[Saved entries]
**********

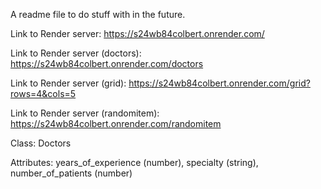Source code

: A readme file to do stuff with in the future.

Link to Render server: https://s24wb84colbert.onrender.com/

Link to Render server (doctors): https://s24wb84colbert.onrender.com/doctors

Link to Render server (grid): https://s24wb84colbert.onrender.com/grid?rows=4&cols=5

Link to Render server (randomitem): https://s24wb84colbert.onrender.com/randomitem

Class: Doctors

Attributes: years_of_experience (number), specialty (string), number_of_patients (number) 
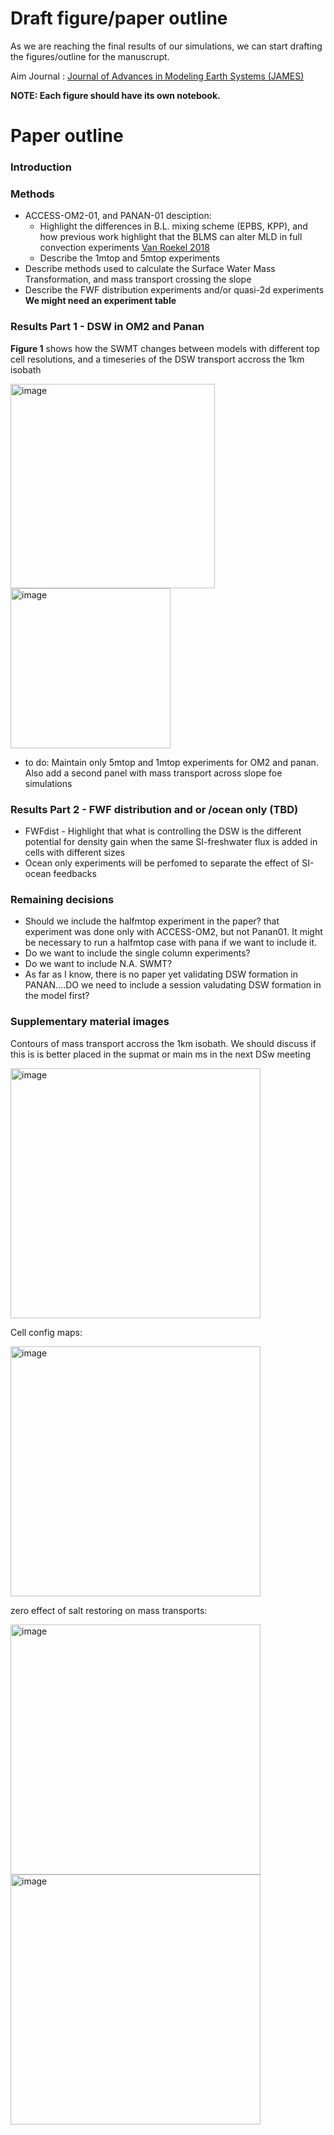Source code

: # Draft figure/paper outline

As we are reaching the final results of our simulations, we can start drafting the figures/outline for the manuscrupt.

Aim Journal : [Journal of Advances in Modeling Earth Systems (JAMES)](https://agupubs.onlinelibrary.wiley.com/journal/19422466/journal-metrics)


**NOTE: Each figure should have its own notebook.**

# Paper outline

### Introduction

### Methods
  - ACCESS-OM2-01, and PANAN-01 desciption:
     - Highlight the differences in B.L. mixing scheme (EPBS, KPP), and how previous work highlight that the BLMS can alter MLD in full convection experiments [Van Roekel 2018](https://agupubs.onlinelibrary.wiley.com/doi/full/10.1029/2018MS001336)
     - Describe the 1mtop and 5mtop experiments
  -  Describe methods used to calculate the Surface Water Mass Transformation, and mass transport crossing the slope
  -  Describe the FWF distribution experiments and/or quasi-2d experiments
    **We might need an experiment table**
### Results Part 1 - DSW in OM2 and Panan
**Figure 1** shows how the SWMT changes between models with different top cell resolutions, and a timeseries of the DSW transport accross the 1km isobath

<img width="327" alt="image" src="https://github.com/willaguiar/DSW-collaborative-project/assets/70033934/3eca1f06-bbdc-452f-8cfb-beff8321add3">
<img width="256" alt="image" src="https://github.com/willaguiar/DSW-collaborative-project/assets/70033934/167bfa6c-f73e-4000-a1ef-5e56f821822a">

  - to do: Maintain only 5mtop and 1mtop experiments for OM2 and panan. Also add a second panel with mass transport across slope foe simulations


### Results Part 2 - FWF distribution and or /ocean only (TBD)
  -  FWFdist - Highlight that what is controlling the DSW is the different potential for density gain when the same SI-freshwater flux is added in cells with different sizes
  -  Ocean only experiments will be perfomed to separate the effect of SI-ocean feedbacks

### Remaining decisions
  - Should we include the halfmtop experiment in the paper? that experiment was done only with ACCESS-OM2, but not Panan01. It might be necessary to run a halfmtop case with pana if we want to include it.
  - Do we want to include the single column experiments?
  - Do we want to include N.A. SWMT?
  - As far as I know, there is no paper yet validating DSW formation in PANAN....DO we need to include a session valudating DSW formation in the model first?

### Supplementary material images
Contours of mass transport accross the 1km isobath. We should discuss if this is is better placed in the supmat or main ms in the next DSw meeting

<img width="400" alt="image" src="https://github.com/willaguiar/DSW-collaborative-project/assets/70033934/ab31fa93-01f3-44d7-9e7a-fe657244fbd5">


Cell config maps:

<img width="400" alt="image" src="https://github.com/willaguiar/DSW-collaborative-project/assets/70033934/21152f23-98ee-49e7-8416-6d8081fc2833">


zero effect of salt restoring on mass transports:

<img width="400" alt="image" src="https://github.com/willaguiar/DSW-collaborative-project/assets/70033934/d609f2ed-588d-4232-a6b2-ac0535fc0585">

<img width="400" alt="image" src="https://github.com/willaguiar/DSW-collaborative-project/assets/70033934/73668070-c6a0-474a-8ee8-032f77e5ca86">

**********

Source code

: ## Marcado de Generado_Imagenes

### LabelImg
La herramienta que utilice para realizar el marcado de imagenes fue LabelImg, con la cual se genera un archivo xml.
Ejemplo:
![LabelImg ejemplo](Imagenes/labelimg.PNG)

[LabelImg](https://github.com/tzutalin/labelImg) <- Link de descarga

**********

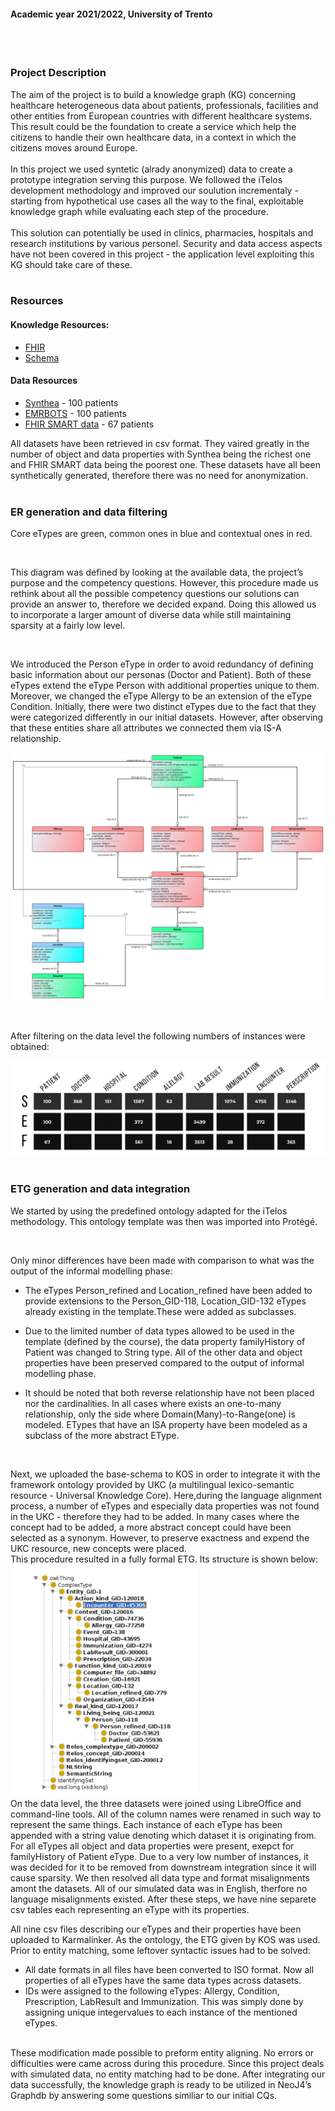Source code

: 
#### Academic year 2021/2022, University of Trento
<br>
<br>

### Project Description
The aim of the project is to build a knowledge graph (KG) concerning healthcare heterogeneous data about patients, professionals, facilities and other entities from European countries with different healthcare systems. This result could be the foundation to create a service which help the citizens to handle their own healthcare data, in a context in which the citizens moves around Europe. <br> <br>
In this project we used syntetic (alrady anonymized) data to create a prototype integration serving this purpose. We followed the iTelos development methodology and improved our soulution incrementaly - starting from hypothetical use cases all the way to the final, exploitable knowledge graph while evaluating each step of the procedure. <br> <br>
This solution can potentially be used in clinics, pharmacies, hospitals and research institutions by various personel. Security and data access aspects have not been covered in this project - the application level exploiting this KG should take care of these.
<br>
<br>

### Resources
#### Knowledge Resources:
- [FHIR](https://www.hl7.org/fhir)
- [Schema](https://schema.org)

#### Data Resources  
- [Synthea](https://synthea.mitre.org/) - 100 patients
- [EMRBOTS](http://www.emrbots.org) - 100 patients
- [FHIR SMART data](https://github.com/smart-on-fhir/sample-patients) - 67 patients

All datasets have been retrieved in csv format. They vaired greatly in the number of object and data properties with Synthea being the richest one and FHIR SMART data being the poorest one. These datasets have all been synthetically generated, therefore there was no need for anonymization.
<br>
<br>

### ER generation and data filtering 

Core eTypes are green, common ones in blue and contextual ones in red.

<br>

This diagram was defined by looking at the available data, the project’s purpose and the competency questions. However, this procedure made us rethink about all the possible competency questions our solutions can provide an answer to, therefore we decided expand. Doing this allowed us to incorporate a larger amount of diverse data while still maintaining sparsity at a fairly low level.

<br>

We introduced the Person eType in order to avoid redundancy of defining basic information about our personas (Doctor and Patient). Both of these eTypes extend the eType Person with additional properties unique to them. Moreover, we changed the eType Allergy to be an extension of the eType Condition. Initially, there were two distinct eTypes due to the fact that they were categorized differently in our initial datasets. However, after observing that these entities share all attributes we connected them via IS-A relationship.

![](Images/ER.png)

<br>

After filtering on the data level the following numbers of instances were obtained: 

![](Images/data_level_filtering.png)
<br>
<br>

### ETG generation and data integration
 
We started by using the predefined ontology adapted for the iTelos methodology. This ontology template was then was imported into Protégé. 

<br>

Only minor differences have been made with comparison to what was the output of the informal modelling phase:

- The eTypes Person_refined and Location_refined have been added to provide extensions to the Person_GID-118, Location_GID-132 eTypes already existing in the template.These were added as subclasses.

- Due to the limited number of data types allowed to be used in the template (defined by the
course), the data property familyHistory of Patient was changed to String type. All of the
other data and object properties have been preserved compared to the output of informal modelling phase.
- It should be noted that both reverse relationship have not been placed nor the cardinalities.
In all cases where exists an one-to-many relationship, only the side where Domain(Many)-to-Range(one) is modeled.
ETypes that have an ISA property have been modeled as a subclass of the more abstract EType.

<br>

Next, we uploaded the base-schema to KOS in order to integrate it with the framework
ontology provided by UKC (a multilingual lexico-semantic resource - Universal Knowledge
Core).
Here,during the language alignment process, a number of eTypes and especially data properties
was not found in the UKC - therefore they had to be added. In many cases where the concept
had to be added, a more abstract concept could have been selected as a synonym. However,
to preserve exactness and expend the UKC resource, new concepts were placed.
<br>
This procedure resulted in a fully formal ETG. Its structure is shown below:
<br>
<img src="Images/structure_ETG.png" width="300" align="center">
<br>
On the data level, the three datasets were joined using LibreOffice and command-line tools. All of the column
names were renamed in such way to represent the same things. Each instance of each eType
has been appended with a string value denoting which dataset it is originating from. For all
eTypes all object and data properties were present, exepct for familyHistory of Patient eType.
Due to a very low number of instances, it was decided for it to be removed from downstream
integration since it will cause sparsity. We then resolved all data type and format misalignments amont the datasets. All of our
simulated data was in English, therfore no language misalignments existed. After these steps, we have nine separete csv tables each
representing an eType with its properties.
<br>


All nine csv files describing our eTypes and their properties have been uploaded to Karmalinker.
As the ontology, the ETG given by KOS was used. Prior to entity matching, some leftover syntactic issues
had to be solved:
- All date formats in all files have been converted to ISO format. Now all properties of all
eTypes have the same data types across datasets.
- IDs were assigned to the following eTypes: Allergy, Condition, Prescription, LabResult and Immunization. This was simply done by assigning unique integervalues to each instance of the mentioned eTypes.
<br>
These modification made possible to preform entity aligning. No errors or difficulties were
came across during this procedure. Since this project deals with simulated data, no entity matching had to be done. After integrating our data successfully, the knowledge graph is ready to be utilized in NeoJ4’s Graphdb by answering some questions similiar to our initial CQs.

**********

How to complete this task:
Show the lines of the records that contain the word "their".

Answer to this task:
The aim of the project is to build a knowledge graph (KG) concerning healthcare heterogeneous data about patients, professionals, facilities and other entities from European countries with different healthcare systems. This result could be the foundation to create a service which help the citizens to handle their own healthcare data, in a context in which the citizens moves around Europe. <br> <br>
All nine csv files describing our eTypes and their properties have been uploaded to Karmalinker.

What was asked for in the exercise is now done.